TASK BRIEF: Count the lines below in which "parameter" appears, then give that number by itself.

────────

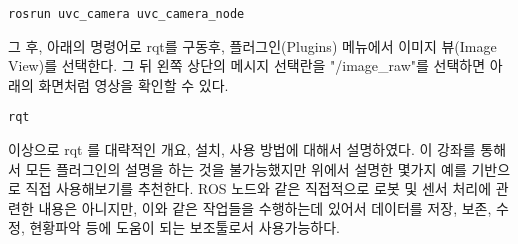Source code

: \begin{lstlisting}[language=ros]
rosrun uvc_camera uvc_camera_node
\end{lstlisting}

그 후, 아래의 명령어로 rqt를 구동후, 플러그인(Plugins) 메뉴에서 이미지 뷰(Image View)를 선택한다. 그 뒤 왼쪽 상단의 메시지 선택란을 "/image\_raw"를 선택하면 아래의 화면처럼 영상을 확인할 수 있다. 

\begin{lstlisting}[language=ros]
rqt
\end{lstlisting}

이상으로 rqt 를 대략적인 개요, 설치, 사용 방법에 대해서 설명하였다. 이 강좌를 통해서 모든 플러그인의 설명을 하는 것을 불가능했지만 위에서 설명한 몇가지 예를 기반으로 직접 사용해보기를 추천한다. ROS 노드와 같은 직접적으로 로봇 및 센서 처리에 관련한 내용은 아니지만, 이와 같은 작업들을 수행하는데 있어서 데이터를 저장, 보존, 수정, 현황파악 등에 도움이 되는 보조툴로서 사용가능하다. 













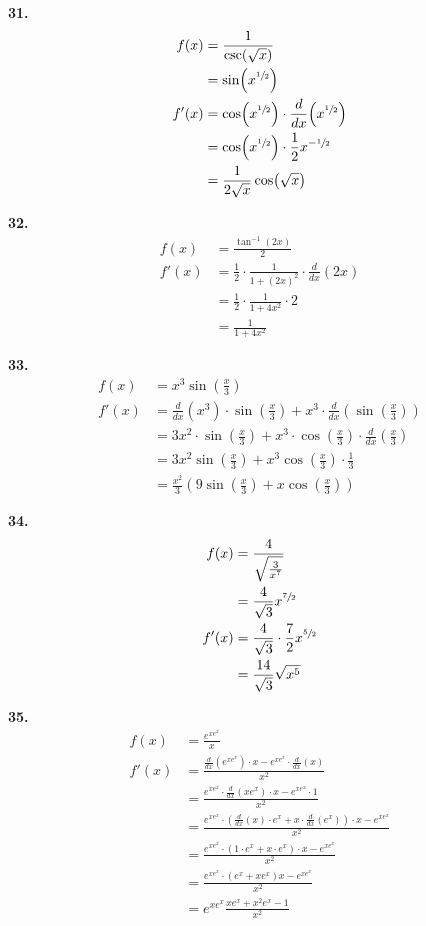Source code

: \documentclass[10pt,oneside,]{book}
\theoremstyle{plain}
\theoremstyle{definition}
\numberwithin{equation}{section}
\newcommand{\fe}[2]{#1\mathopen{}\left(#2\right)\mathclose{}}
\newcommand{\fd}[1]{#1'}
\newcommand{\lzoo}[2]{{\frac{d}{d#1}}{\left(#2\right)}}
\begin{document}
\par\smallskip
\noindent\textbf{31.}\quad{}\begin{align*}
\fe{f}{x}&=\frac{1}{\fe{\csc}{\sqrt{x}}}\\
&=\fe{\sin}{x^{\sfrac{1}{2}}}\\
\fe{\fd{f}}{x}&=\fe{\cos}{x^{\sfrac{1}{2}}}\cdot\lzoo{x}{x^{\sfrac{1}{2}}}\\
&=\fe{\cos}{x^{\sfrac{1}{2}}}\cdot\frac{1}{2}x^{-\sfrac{1}{2}}\\
&=\frac{1}{2\sqrt{x}}\fe{\cos}{\sqrt{x}}
\end{align*}%
\par\smallskip
\noindent\textbf{32.}\quad{}\begin{align*}
\fe{f}{x}&=\frac{\fe{\tan^{-1}}{2x}}{2}\\
\fe{\fd{f}}{x}&=\frac{1}{2}\cdot\frac{1}{1+(2x)^2}\cdot\lzoo{x}{2x}\\
&=\frac{1}{2}\cdot\frac{1}{1+4x^2}\cdot2\\
&=\frac{1}{1+4x^2}
\end{align*}%
\par\smallskip
\noindent\textbf{33.}\quad{}\begin{align*}
\fe{f}{x}&=x^3\fe{\sin}{\frac{x}{3}}\\
\fe{\fd{f}}{x}&=\lzoo{x}{x^3}\cdot\fe{\sin}{\frac{x}{3}}+x^3\cdot\lzoo{x}{\fe{\sin}{\frac{x}{3}}}\\
&=3x^2\cdot\fe{\sin}{\frac{x}{3}}+x^3\cdot\fe{\cos}{\frac{x}{3}}\cdot\lzoo{x}{\frac{x}{3}}\\
&=3x^2\fe{\sin}{\frac{x}{3}}+x^3\fe{\cos}{\frac{x}{3}}\cdot\frac{1}{3}\\
&=\frac{x^2}{3}\left(9\fe{\sin}{\frac{x}{3}}+x\fe{\cos}{\frac{x}{3}}\right)
\end{align*}%
\par\smallskip
\noindent\textbf{34.}\quad{}\begin{align*}
\fe{f}{x}&=\frac{4}{\sqrt{\frac{3}{x^7}}}\\
&=\frac{4}{\sqrt{3}}x^{\sfrac{7}{2}}\\
\fe{\fd{f}}{x}&=\frac{4}{\sqrt{3}}\cdot\frac{7}{2}x^{\sfrac{5}{2}}\\
&=\frac{14}{\sqrt{3}}\sqrt{x^5}
\end{align*}%
\par\smallskip
\noindent\textbf{35.}\quad{}\begin{align*}
\fe{f}{x}&=\frac{e^{xe^x}}{x}\\
\fe{\fd{f}}{x}&=\frac{\lzoo{x}{e^{xe^x}}\cdot x-e^{xe^x}\cdot\lzoo{x}{x}}{x^2}\\
&=\frac{e^{xe^x}\cdot\lzoo{x}{xe^x}\cdot x-e^{xe^x}\cdot1}{x^2}\\
&=\frac{e^{xe^x}\cdot\left(\lzoo{x}{x}\cdot e^x+x\cdot\lzoo{x}{e^x}\right)\cdot x-e^{xe^x}}{x^2}\\
&=\frac{e^{xe^x}\cdot\left(1\cdot e^x+x\cdot e^x\right)\cdot x-e^{xe^x}}{x^2}\\
&=\frac{e^{xe^x}\cdot\left(e^x+xe^x\right) x-e^{xe^x}}{x^2}\\
&=e^{xe^x}\frac{xe^x+x^2e^x-1}{x^2}
\end{align*}%
\end{document}
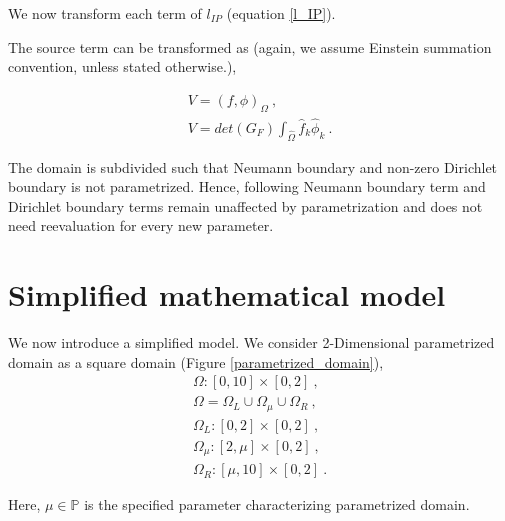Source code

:\documentclass[a4paper,oneside,openright,spanish,english]{book}
\begin{document}
We now transform each term of $l_{IP}$ (equation \eqref{l_IP}).

The source term can be transformed as (again, we assume Einstein summation convention, unless stated otherwise.),

\begin{equation}\label{affine_source_term}
\begin{split}
V = (f,\phi)_{\Omega} \ , \\
V = det(G_F) \int_{\hat{\Omega}} \hat{f}_k \hat{\phi}_k \ .
\end{split}
\end{equation}

The domain is subdivided such that Neumann boundary and non-zero Dirichlet boundary is not parametrized. Hence, following Neumann boundary term and Dirichlet boundary terms remain unaffected by parametrization and does not need reevaluation for every new parameter.

\section{Simplified mathematical model}

We now introduce a simplified model. We consider 2-Dimensional parametrized domain as a square domain (Figure \ref{parametrized_domain}),
\begin{equation}
\begin{split}
\Omega : [0,10] \times [0,2] \ , \\
\Omega = \Omega_L \cup \Omega_{\mu} \cup \Omega_R \ , \\
\Omega_L : [0,2] \times [0,2] \ , \\
\Omega_{\mu} : [2,\mu] \times [0,2] \ , \\
\Omega_R : [\mu,10] \times [0,2] \ .
\end{split}
\end{equation}

Here, $\mu \in \mathbb{P}$ is the specified parameter characterizing parametrized domain.
\end{document}
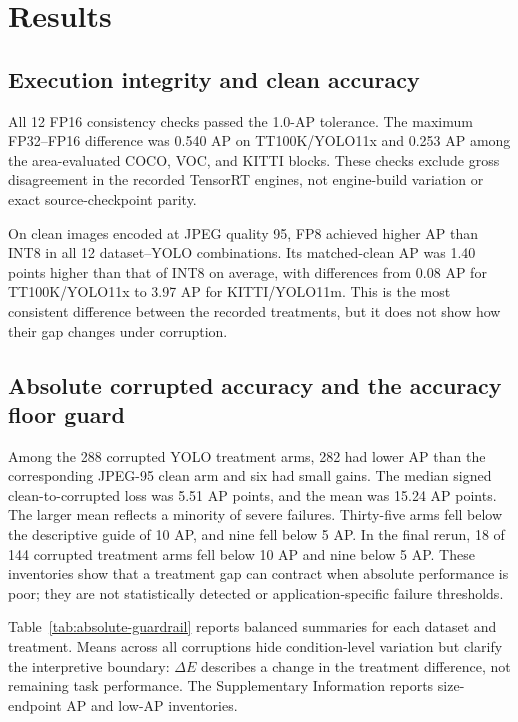 \documentclass[a4paper,fleqn]{cas-dc}
\begin{document}
\section{Results}
\label{sec:results}

\subsection{Execution integrity and clean accuracy}
\label{sec:clean-results}

All 12 FP16 consistency checks passed the 1.0-AP tolerance. The maximum FP32--FP16 difference was 0.540 AP on TT100K/YOLO11x and 0.253 AP among the area-evaluated COCO, VOC, and KITTI blocks. These checks exclude gross disagreement in the recorded TensorRT engines, not engine-build variation or exact source-checkpoint parity.

On clean images encoded at JPEG quality 95, FP8 achieved higher AP than INT8 in all 12 dataset--YOLO combinations. Its matched-clean AP was 1.40 points higher than that of INT8 on average, with differences from 0.08 AP for TT100K/YOLO11x to 3.97 AP for KITTI/YOLO11m. This is the most consistent difference between the recorded treatments, but it does not show how their gap changes under corruption.

\subsection{Absolute corrupted accuracy and the accuracy floor guard}
\label{sec:absolute-results}

Among the 288 corrupted YOLO treatment arms, 282 had lower AP than the corresponding JPEG-95 clean arm and six had small gains. The median signed clean-to-corrupted loss was 5.51 AP points, and the mean was 15.24 AP points. The larger mean reflects a minority of severe failures. Thirty-five arms fell below the descriptive guide of 10 AP, and nine fell below 5 AP. In the final rerun, 18 of 144 corrupted treatment arms fell below 10 AP and nine below 5 AP. These inventories show that a treatment gap can contract when absolute performance is poor; they are not statistically detected or application-specific failure thresholds.

Table~\ref{tab:absolute-guardrail} reports balanced summaries for each dataset and treatment. Means across all corruptions hide condition-level variation but clarify the interpretive boundary: $\Delta E$ describes a change in the treatment difference, not remaining task performance. The Supplementary Information reports size-endpoint AP and low-AP inventories.
\end{document}
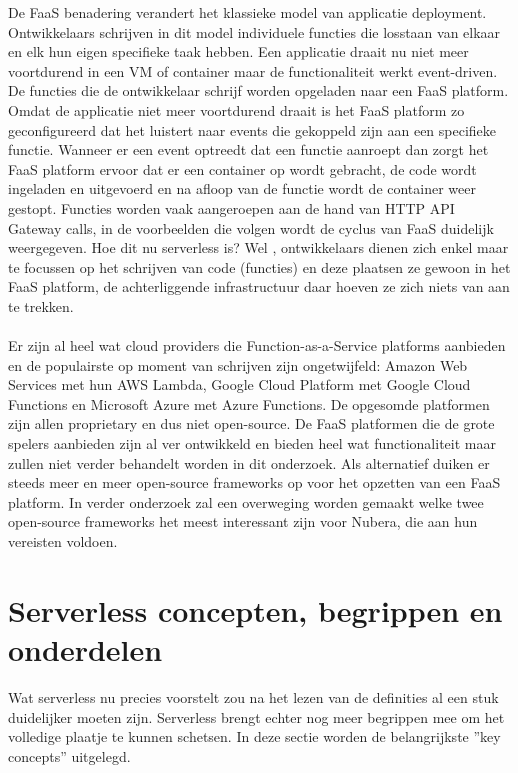 De FaaS benadering verandert het klassieke model van applicatie deployment. Ontwikkelaars schrijven in dit model individuele functies die losstaan van elkaar en elk hun eigen specifieke taak hebben. Een applicatie draait nu niet meer voortdurend in een VM of container maar de functionaliteit werkt event-driven. De functies die de ontwikkelaar schrijf worden opgeladen naar een FaaS platform. Omdat de applicatie niet meer voortdurend draait is het FaaS platform zo geconfigureerd dat het luistert naar events die gekoppeld zijn aan een specifieke functie. Wanneer er een event optreedt dat een functie aanroept dan zorgt het FaaS platform ervoor dat er een container op wordt gebracht, de code wordt ingeladen en uitgevoerd en na afloop van de functie wordt de container weer gestopt. Functies worden vaak aangeroepen aan de hand van HTTP API Gateway calls, in de voorbeelden die volgen wordt de cyclus van FaaS duidelijk weergegeven. Hoe dit nu serverless is? Wel , ontwikkelaars dienen zich enkel maar te focussen op het schrijven van code (functies) en deze plaatsen ze gewoon in het FaaS platform, de achterliggende infrastructuur daar hoeven ze zich niets van aan te trekken.\autocite{Roberts2017}
\\\\
Er zijn al heel wat cloud providers die Function-as-a-Service platforms aanbieden en de populairste op moment van schrijven zijn ongetwijfeld: Amazon Web Services met hun AWS Lambda, Google Cloud Platform met Google Cloud Functions en Microsoft Azure met Azure Functions. De opgesomde platformen zijn allen proprietary en dus niet open-source. De FaaS platformen die de grote spelers aanbieden zijn al ver ontwikkeld en bieden heel wat functionaliteit maar zullen niet verder behandelt worden in dit onderzoek. Als alternatief duiken er steeds meer en meer open-source frameworks op voor het opzetten van een FaaS platform. In verder onderzoek zal een overweging worden gemaakt welke twee open-source frameworks het meest interessant zijn voor Nubera, die aan hun vereisten voldoen.

\section{Serverless concepten, begrippen en onderdelen}
Wat serverless nu precies voorstelt zou na het lezen van de definities al een stuk duidelijker moeten zijn. Serverless brengt echter nog meer begrippen mee om het volledige plaatje te kunnen schetsen. In deze sectie worden de belangrijkste ''key concepts'' uitgelegd.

────────

PROBLEM SOLUTION: 2